* Task to complete: From the entries that follow, copy exactly the lines beginning at the line holding "以及**加载后执行第一条指令的地址！！！** 等, 这些信息在**编译链接阶段就确定下来**了." and continuing through the line holding "当一个内存页面大小小于1MB时, 就需要请求几个在**物理上连续的内存页面**, 以满足设备顺序访问内存的需求.".

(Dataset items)

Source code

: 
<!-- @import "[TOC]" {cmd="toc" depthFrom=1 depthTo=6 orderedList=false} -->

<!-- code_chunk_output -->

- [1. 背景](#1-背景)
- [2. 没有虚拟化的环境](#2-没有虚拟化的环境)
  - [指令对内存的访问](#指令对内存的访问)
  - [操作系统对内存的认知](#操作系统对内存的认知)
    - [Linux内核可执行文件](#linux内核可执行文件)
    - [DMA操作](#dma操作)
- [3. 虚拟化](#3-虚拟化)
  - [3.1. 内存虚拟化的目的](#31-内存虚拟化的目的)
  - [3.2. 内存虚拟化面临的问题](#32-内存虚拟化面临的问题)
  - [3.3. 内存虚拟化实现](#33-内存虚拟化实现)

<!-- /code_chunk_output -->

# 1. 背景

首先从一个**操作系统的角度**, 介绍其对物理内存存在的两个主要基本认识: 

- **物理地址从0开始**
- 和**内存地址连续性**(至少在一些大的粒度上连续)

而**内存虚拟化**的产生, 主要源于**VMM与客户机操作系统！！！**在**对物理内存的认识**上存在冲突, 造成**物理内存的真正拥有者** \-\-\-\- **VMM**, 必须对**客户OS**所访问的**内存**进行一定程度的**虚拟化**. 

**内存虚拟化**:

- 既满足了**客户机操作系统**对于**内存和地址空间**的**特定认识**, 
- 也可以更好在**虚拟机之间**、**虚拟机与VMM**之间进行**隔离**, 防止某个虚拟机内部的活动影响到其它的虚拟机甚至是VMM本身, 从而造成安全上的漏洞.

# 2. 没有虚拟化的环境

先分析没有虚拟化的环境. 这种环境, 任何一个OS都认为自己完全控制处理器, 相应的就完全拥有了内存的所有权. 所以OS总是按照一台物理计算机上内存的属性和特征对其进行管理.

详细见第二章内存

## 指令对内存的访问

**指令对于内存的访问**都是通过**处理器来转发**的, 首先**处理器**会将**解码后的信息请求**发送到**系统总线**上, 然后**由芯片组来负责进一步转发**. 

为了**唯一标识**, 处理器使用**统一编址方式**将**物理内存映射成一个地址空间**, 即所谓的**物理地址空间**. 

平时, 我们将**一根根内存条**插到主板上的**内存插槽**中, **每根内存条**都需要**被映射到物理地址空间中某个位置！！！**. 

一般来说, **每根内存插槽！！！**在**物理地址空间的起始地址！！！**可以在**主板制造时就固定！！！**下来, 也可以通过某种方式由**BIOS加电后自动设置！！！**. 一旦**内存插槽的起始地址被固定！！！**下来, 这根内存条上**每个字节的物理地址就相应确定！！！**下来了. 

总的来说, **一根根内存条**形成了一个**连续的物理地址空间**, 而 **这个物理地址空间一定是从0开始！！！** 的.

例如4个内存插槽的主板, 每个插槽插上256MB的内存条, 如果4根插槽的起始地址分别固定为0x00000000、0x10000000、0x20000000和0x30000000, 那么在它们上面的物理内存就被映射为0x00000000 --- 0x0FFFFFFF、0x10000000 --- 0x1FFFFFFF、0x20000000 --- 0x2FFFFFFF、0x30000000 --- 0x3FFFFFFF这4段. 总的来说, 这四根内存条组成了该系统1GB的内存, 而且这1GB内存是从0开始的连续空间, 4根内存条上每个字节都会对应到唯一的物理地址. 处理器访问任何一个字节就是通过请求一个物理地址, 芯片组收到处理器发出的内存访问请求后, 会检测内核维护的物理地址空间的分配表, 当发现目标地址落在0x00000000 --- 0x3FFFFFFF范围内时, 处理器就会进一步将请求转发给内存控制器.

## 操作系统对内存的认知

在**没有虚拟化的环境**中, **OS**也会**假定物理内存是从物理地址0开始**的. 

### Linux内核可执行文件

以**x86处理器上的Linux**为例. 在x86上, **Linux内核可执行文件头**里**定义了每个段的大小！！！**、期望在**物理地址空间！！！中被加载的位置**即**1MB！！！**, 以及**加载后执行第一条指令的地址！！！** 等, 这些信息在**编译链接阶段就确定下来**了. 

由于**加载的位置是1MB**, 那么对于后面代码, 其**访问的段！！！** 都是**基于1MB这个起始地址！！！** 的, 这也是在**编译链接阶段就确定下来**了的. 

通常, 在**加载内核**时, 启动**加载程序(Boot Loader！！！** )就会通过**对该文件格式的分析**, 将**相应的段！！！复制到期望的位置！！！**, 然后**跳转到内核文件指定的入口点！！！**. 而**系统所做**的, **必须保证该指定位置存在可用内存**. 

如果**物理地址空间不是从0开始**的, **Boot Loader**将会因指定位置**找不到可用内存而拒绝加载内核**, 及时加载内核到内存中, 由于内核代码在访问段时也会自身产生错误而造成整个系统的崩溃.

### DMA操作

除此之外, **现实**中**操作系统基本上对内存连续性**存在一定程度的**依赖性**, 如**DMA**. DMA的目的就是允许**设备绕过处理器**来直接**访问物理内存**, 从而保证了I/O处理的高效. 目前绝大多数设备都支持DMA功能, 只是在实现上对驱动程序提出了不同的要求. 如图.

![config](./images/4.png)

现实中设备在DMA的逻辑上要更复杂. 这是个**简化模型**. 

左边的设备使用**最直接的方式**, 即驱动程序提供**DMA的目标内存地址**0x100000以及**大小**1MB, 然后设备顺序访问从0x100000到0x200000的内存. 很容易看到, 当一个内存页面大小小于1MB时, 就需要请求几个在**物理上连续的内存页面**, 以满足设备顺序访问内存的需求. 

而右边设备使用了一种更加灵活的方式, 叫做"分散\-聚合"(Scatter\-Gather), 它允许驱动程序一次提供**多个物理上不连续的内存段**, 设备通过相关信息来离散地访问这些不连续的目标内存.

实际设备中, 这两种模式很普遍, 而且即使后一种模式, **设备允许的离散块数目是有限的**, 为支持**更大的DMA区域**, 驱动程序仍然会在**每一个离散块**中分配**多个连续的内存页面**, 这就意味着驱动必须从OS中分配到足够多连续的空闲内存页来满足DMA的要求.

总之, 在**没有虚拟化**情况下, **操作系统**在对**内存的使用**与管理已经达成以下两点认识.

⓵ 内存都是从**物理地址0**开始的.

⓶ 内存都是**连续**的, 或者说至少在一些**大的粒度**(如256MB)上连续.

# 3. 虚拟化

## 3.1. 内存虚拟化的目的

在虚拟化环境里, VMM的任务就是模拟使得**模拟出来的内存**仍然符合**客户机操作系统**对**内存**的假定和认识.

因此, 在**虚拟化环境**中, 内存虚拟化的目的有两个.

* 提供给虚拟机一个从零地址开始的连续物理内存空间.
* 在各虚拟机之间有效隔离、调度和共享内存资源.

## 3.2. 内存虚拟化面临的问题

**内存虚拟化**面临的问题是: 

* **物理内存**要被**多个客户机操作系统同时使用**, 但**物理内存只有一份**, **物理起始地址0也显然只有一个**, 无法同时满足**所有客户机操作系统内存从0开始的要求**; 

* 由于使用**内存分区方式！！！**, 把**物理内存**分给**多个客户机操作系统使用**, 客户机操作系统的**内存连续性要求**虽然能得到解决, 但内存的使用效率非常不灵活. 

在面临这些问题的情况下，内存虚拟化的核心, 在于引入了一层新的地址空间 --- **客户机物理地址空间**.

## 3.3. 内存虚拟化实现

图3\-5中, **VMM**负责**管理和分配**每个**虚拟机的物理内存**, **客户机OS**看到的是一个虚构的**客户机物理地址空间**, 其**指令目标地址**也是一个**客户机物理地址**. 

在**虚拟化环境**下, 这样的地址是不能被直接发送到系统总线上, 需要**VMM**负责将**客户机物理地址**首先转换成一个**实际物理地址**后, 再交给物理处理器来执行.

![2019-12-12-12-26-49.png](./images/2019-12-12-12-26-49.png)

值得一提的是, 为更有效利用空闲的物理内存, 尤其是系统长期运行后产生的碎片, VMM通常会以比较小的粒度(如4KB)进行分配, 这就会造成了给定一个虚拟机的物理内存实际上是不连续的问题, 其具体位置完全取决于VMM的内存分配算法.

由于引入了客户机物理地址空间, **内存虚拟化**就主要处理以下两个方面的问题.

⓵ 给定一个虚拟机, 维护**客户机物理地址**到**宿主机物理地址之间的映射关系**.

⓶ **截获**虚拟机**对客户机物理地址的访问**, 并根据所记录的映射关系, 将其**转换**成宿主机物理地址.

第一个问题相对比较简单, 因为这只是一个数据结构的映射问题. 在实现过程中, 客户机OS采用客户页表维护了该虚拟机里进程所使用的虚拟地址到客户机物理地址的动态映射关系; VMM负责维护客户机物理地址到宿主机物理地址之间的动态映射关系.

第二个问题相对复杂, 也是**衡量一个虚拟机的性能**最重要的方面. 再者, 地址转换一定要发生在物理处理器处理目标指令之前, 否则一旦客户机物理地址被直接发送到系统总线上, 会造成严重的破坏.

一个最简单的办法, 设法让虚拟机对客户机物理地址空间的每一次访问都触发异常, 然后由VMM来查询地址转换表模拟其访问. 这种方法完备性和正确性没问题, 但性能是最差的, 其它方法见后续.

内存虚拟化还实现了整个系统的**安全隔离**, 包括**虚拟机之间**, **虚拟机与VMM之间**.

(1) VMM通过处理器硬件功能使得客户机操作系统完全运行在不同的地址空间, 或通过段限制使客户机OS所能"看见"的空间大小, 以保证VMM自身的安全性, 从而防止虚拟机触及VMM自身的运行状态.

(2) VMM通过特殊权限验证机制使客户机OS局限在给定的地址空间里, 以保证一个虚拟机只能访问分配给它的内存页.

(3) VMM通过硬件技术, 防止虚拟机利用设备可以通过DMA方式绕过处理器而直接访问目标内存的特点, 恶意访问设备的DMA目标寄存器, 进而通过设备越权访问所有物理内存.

* Result:
以**x86处理器上的Linux**为例. 在x86上, **Linux内核可执行文件头**里**定义了每个段的大小！！！**、期望在**物理地址空间！！！中被加载的位置**即**1MB！！！**, 以及**加载后执行第一条指令的地址！！！** 等, 这些信息在**编译链接阶段就确定下来**了. 

由于**加载的位置是1MB**, 那么对于后面代码, 其**访问的段！！！** 都是**基于1MB这个起始地址！！！** 的, 这也是在**编译链接阶段就确定下来**了的. 

通常, 在**加载内核**时, 启动**加载程序(Boot Loader！！！** )就会通过**对该文件格式的分析**, 将**相应的段！！！复制到期望的位置！！！**, 然后**跳转到内核文件指定的入口点！！！**. 而**系统所做**的, **必须保证该指定位置存在可用内存**. 

如果**物理地址空间不是从0开始**的, **Boot Loader**将会因指定位置**找不到可用内存而拒绝加载内核**, 及时加载内核到内存中, 由于内核代码在访问段时也会自身产生错误而造成整个系统的崩溃.

### DMA操作

除此之外, **现实**中**操作系统基本上对内存连续性**存在一定程度的**依赖性**, 如**DMA**. DMA的目的就是允许**设备绕过处理器**来直接**访问物理内存**, 从而保证了I/O处理的高效. 目前绝大多数设备都支持DMA功能, 只是在实现上对驱动程序提出了不同的要求. 如图.

![config](./images/4.png)

现实中设备在DMA的逻辑上要更复杂. 这是个**简化模型**. 

左边的设备使用**最直接的方式**, 即驱动程序提供**DMA的目标内存地址**0x100000以及**大小**1MB, 然后设备顺序访问从0x100000到0x200000的内存. 很容易看到, 当一个内存页面大小小于1MB时, 就需要请求几个在**物理上连续的内存页面**, 以满足设备顺序访问内存的需求. 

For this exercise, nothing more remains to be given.